One of These Things Is Not Like the Others

photo by Sarah Spaulding.flickr.creative commons "But I wish everyone were single, just as I am. Yet each person has a special gift from God, of one kind or another." [1 Corinthians 7:7 NLT]

"Yet I wish that all men were even as I myself am. However, each man has his own gift from God, one in this manner, and another in that." [1 Corinthians 7:7 NASB]

It amazes me how often I think this very thing (the first part). I come to a new conclusion, or I hear from God in some way and I wish, with everything I have, that everybody was right there with me.

So it has been with singleness.

The beauty of what the Lord has been teaching me is genuine. I no longer pine away for a relationship, I no longer wonder what is wrong with me, I no longer begin sentences (or thoughts) with "when I get married..."

I have spent the past few months marveling that I used to always bring conversations to how I hated being single, or to whatever relationship I was in, or hoped to be in. Now, I have very few conversations without talking about the majesty of God, what He is teaching me, His movement in the world and in my life.

If given the choice, this is who I want to be.

But this has sometimes been met with resistance. Various people have pushed back against these things, telling me that I'll meet someone, or that I'm young. Often, I'm finding, they are saying these things because of the place in which they sit. They met someone, and they did it when they were just a little bit older than me. This is who they are and what they know. This is the story they live.

Paul and I both want this, maybe you do too. I want everyone to be as I am. I want us to be on the same page, nodding in agreement, because that would be easier and safer and might prove, somehow, that I was really hearing from God.

How frequently do I forget the next sentence: Yet each person has a special gift from God, of one kind or another.

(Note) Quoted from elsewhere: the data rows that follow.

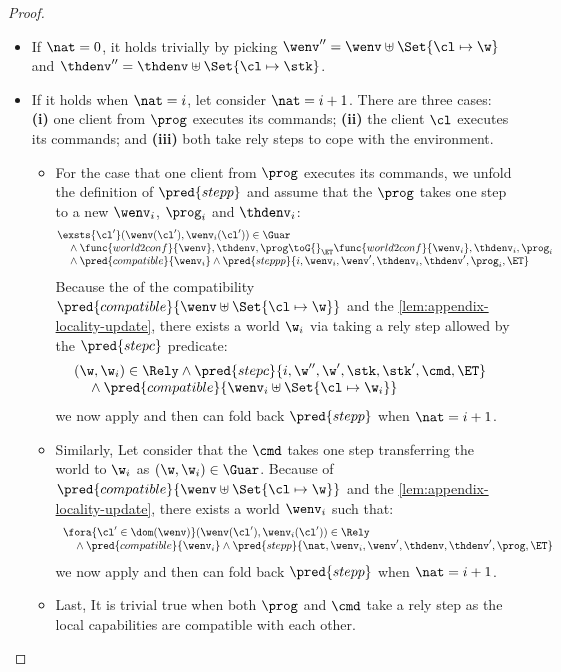 \begin{proof}
\begin{itemize}
\begin{itemize}
    \item If \( \nat = 0\), it holds trivially by picking \( \wenv'' = \wenv \uplus \Set{\cl \mapsto \w} \) and \( \thdenv'' = \thdenv \uplus \Set{\cl \mapsto \stk}\).

    \item If it holds when \( \nat = i\), let consider \( \nat = i + 1\).
    There are three cases: \textbf{(i)} one client from \( \prog \) executes its commands; \textbf{(ii)} the client \( \cl \) executes its commands; and \textbf{(iii)} both take rely steps to cope with the environment.
    \begin{itemize}
        \item For the case that one client from \( \prog \) executes its commands, we unfold the definition of \( \pred{stepp} \) and assume that the \( \prog \) takes one step to a new \( \wenv_i\), \( \prog_i \) and \( \thdenv_i \):
        \[
        \begin{array}{@{}l}
            \exsts{\cl'} (\wenv(\cl'), \wenv_i(\cl')) \in \Guar \\ 
            \quad {} \land \func{world2conf}{\wenv}, \thdenv, \prog \toG{}_{\ET} \func{world2conf}{\wenv_i}, \thdenv_i, \prog_i  \\
            \quad {} \land \pred{compatible}{\wenv_i} \land \pred{steppp}{i, \wenv_i, \wenv', \thdenv_i, \thdenv', \prog_i, \ET}
        \end{array}
        \]
        Because the of the compatibility \( \pred{compatible}{\wenv \uplus \Set{\cl \mapsto \w}} \) and the \cref{lem:appendix-locality-update}, there exists a world \( \w_i\) via taking a rely step allowed by the \( \pred{stepc} \) predicate:
        \[
        \begin{array}{@{}l}
            (\w, \w_i) \in \Rely \land \pred{stepc}{i, \w'', \w', \stk, \stk', \cmd, \ET} \\
            \quad {} \land \pred{compatible}{\wenv_i \uplus \Set{\cl \mapsto \w_i}}
        \end{array}
        \]
        we now apply \ih and then can fold back \( \pred{stepp} \) when \( \nat = i + 1 \).
        \item Similarly, Let consider that the \( \cmd \) takes one step transferring the world to \( \w_i \) as \( (\w, \w_i) \in \Guar \).
        Because of \( \pred{compatible}{\wenv \uplus \Set{\cl \mapsto \w}} \) and the \cref{lem:appendix-locality-update}, there exists a world \( \wenv_i\) such that:
        \[
            \begin{array}{l}
            \fora{\cl' \in \dom(\wenv)} (\wenv(\cl'), \wenv_i(\cl')) \in \Rely \\
            \quad {} \land \pred{compatible}{\wenv_i} \land \pred{stepp}{ \nat, \wenv_i, \wenv', \thdenv, \thdenv',\prog, \ET} 
            \end{array}
        \]
        we now apply \ih and then can fold back \( \pred{stepp} \) when \( \nat = i + 1 \).
        \item Last, It is trivial true when both \( \prog\) and \( \cmd \) take a rely step as the local capabilities are compatible with each other.


\end{itemize}
\end{itemize}
\end{itemize}
\end{proof}
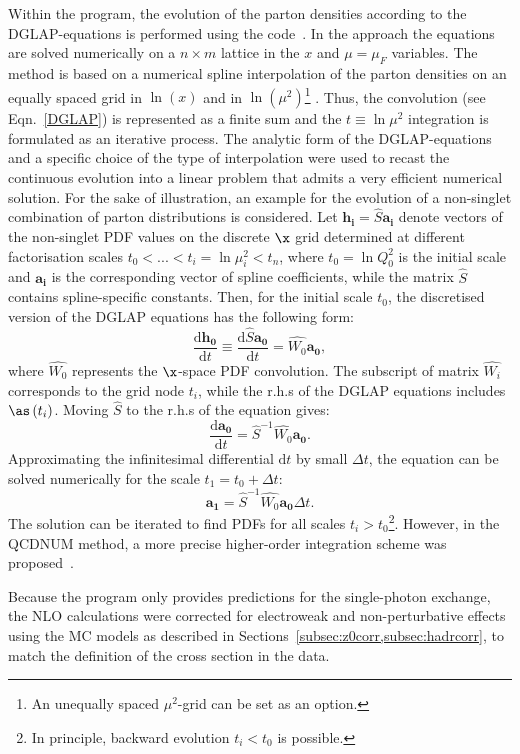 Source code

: Within the \herafitter program, the evolution of the parton densities according to the DGLAP-equations is performed using the \qcdnum code~\cite{Botje:2010ay}. In the \qcdnum approach the equations are solved numerically on a $n\times m$ lattice in the $x$ and $\mu=\mu_F$ variables. The method is based on a numerical spline interpolation of the parton densities on an equally spaced grid in $\ln\left(x\right)$ and in $\ln\left(\mu^2\right)$\footnote{An unequally spaced $\mu^2$-grid can be set as an option.} . Thus, the convolution (see Eqn.~\ref{DGLAP}) is represented as a finite sum and the $t \equiv \ln{\mu^2}$ integration is formulated as an iterative process.
The analytic form of the DGLAP-equations and a specific choice of the type of interpolation were used to recast the continuous evolution into a linear problem that admits a very efficient numerical solution. For the sake of illustration, an example for the evolution of a non-singlet combination of parton distributions is considered. Let $\mathbf{h_i}=\hat{S}\mathbf{a_i}$ denote vectors of the non-singlet PDF values on the discrete $\x$ grid determined at different factorisation scales $t_0 < ... < t_i=\ln{\mu^2_i} < t_n$, where $t_0=\ln{Q^2_0}$ is the initial scale and $\mathbf{a_i}$ is the corresponding vector of spline coefficients, while the matrix $\hat{S}$ contains spline-specific constants. Then, for the initial scale $t_0$, the discretised version of the DGLAP equations has the following form:
\begin{equation}
 \frac{\mathrm{d}\mathbf{h_0}}{\mathrm{d}t} \equiv \frac{\mathrm{d}\hat{S}\mathbf{a_0}}{\mathrm{d}t} = \hat{W_0}\mathbf{a_0},
\end{equation}
where $\hat{W_0}$ represents the $\x$-space PDF convolution. The subscript of matrix $\hat{W_i}$ corresponds to the grid node $t_i$, while the r.h.s of the DGLAP equations includes $\as\left(t_i\right)$. Moving $\hat{S}$ to the r.h.s of the equation gives:
\begin{equation}
 \frac{\mathrm{d}\mathbf{a_0}}{\mathrm{d}t} = \hat{S}^{-1}\hat{W_0}\mathbf{a_0}.
\end{equation}
Approximating the infinitesimal differential $\mathrm{d}t$ by small $\Delta t$, the equation can be solved numerically for the scale $t_1=t_0+\Delta t$:
\begin{equation}
 \mathbf{a_1} = \hat{S}^{-1}\hat{W_0}\mathbf{a_0}\Delta t.
\end{equation}
The solution can be iterated to find PDFs for all scales $t_i>t_0$\footnote{In principle, backward evolution $t_i<t_0$ is possible.}. However, in the QCDNUM method, a more precise higher-order integration scheme was proposed~\cite{Botje:2010ay}.

Because the \nlojet program only provides predictions for the single-photon exchange, the NLO calculations were corrected for electroweak and non-perturbative effects using the MC models as described in Sections~\ref{subsec:z0corr,subsec:hadrcorr}, to match the definition of the cross section in the data.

God is not a cookie-cutter God. He does not deal in redundancy, always giving the same gift to each person. He knows me intimately: the way I tick, my passions and tendencies, strengths and weaknesses. He loves me powerfully and completely.

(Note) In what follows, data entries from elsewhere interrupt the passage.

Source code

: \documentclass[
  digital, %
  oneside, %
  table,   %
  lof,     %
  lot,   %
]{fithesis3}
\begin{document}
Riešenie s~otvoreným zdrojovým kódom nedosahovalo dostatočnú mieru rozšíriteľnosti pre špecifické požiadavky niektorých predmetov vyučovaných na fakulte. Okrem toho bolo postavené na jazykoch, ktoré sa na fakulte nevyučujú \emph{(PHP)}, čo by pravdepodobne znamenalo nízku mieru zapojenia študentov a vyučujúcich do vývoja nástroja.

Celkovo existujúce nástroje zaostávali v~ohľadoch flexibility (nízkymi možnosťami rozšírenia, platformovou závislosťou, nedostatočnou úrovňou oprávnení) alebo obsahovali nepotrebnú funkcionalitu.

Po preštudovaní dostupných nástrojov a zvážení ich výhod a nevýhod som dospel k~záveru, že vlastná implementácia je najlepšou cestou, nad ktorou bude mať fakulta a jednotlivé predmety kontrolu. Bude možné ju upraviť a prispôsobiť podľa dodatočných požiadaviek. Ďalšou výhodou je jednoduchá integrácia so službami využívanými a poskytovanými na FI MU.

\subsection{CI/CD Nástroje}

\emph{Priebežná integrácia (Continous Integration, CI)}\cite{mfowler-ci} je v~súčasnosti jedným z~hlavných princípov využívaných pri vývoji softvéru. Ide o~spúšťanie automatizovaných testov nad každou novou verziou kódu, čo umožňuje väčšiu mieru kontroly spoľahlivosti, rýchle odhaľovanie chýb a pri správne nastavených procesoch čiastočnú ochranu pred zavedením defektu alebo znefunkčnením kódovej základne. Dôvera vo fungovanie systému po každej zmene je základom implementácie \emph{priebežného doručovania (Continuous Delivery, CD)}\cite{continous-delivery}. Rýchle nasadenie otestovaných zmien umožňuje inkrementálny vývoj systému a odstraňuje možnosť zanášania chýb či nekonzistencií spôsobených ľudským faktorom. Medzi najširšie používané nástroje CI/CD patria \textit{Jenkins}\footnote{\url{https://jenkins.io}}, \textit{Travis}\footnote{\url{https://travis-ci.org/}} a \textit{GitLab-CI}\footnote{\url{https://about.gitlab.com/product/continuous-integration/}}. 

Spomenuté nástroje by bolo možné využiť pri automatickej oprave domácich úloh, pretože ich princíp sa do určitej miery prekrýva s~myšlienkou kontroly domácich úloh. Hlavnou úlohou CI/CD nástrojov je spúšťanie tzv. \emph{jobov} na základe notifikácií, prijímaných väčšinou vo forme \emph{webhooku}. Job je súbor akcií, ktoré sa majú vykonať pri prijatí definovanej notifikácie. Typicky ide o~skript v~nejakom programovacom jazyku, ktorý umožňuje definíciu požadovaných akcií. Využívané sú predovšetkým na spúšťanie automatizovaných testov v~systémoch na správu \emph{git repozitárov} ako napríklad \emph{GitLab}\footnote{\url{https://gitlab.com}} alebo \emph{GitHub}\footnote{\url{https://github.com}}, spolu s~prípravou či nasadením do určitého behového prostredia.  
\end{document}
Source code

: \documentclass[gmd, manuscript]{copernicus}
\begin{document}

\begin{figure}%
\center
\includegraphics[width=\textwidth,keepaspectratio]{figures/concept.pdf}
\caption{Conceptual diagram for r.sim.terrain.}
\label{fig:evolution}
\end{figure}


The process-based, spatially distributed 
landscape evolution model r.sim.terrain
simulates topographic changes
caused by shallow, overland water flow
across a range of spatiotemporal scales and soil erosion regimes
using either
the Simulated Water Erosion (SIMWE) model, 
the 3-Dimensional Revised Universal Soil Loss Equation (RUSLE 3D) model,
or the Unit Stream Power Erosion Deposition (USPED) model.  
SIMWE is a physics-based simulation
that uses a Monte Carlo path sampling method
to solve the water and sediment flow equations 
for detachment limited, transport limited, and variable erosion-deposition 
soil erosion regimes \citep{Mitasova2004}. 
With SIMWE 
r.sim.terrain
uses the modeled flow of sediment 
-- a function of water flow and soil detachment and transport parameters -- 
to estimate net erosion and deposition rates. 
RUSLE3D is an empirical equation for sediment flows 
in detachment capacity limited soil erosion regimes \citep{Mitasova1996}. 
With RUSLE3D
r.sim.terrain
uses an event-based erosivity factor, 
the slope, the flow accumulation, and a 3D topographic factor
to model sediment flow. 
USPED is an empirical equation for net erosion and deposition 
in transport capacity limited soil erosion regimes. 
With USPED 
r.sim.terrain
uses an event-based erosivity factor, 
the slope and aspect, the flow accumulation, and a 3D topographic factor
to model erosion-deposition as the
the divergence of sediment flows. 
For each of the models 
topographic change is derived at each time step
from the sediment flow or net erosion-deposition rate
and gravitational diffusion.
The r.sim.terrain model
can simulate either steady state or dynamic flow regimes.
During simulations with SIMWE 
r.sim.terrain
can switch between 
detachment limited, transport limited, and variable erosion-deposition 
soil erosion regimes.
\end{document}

Being outside of time and Ruler of the Universe, He had no trouble in creating me, and everyone else, to be utterly unique, right down to the way we would see the world, what relationships we would have, and how and what we would learn.

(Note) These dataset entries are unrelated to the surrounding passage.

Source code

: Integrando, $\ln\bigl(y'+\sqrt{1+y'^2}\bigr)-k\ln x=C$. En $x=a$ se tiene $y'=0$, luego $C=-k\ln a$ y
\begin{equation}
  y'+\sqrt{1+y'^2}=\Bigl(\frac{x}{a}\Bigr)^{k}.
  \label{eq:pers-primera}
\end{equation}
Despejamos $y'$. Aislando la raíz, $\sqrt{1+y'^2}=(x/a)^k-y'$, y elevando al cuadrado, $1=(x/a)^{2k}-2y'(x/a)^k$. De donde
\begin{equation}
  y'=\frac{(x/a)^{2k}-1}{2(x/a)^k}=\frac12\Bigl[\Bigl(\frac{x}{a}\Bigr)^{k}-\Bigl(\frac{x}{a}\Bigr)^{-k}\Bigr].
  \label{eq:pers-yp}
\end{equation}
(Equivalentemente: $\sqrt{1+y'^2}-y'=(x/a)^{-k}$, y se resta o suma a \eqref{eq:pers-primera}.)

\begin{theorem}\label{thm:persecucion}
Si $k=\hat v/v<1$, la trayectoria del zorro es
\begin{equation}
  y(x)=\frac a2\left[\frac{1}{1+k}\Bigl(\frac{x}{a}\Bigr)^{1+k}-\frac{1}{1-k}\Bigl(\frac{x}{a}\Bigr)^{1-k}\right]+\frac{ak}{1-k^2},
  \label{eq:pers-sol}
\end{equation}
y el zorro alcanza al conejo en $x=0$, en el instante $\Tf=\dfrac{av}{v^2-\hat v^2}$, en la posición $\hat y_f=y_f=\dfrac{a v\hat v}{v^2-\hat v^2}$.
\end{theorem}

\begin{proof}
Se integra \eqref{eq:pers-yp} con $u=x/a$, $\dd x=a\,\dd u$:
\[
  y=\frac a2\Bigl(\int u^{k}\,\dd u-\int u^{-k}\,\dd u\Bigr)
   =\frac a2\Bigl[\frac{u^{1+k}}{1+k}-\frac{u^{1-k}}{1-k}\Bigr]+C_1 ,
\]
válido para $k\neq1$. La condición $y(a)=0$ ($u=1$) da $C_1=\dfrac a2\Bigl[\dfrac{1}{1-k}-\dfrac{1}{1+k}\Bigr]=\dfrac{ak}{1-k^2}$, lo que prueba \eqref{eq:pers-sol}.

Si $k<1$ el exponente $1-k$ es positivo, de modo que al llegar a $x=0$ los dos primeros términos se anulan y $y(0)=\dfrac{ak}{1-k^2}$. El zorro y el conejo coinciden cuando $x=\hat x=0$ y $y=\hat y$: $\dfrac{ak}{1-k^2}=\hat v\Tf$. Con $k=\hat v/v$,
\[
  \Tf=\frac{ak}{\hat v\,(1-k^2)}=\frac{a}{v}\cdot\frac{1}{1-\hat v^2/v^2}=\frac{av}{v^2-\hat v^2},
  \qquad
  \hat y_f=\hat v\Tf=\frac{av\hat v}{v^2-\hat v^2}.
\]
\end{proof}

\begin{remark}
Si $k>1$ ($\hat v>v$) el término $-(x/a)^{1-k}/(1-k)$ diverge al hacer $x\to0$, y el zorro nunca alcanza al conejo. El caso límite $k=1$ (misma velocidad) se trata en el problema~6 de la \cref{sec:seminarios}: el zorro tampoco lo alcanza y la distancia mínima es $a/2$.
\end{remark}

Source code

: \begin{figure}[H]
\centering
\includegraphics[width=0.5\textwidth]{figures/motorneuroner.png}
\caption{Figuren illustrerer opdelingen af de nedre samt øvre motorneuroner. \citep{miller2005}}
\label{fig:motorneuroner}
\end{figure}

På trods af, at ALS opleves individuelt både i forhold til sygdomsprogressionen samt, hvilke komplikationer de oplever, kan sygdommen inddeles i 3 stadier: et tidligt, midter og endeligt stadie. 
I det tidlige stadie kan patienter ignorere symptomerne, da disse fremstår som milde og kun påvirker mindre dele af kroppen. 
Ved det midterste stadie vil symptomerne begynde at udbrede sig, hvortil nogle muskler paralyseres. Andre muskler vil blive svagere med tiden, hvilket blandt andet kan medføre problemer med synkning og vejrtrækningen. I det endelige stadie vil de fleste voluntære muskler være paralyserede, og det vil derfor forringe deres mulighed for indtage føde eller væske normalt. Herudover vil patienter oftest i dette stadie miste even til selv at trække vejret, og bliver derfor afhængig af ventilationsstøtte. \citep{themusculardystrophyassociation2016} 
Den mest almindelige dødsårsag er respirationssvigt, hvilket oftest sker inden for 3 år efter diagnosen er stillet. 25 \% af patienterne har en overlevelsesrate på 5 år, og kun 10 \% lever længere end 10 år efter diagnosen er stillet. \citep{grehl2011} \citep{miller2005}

Quite a thought, isn't it?

I've been noticing lately, that my perspective, my lens, are useful to those I encounter: married and single, young and old. I've been noticing that I need their perspectives, too.

It is tempting to wish for solidarity, for a repeating pattern, for the right way. Even in Sesame Street, in the segment where this post takes it's name, they sing: "one of these things is not like the others, one of these things just doesn't belong." 

I grew up, with many others, thinking that to be "not like the others" meant not to belong.

Not so in the Kingdom of God.

Here, I belong because God has made it so. There is nothing I have done, and nothing I can do, to change that fact. When I live in that freedom, letting it wash over me like early autumn sunshine, I can begin to appreciate the gifts of others, without diminishing my own.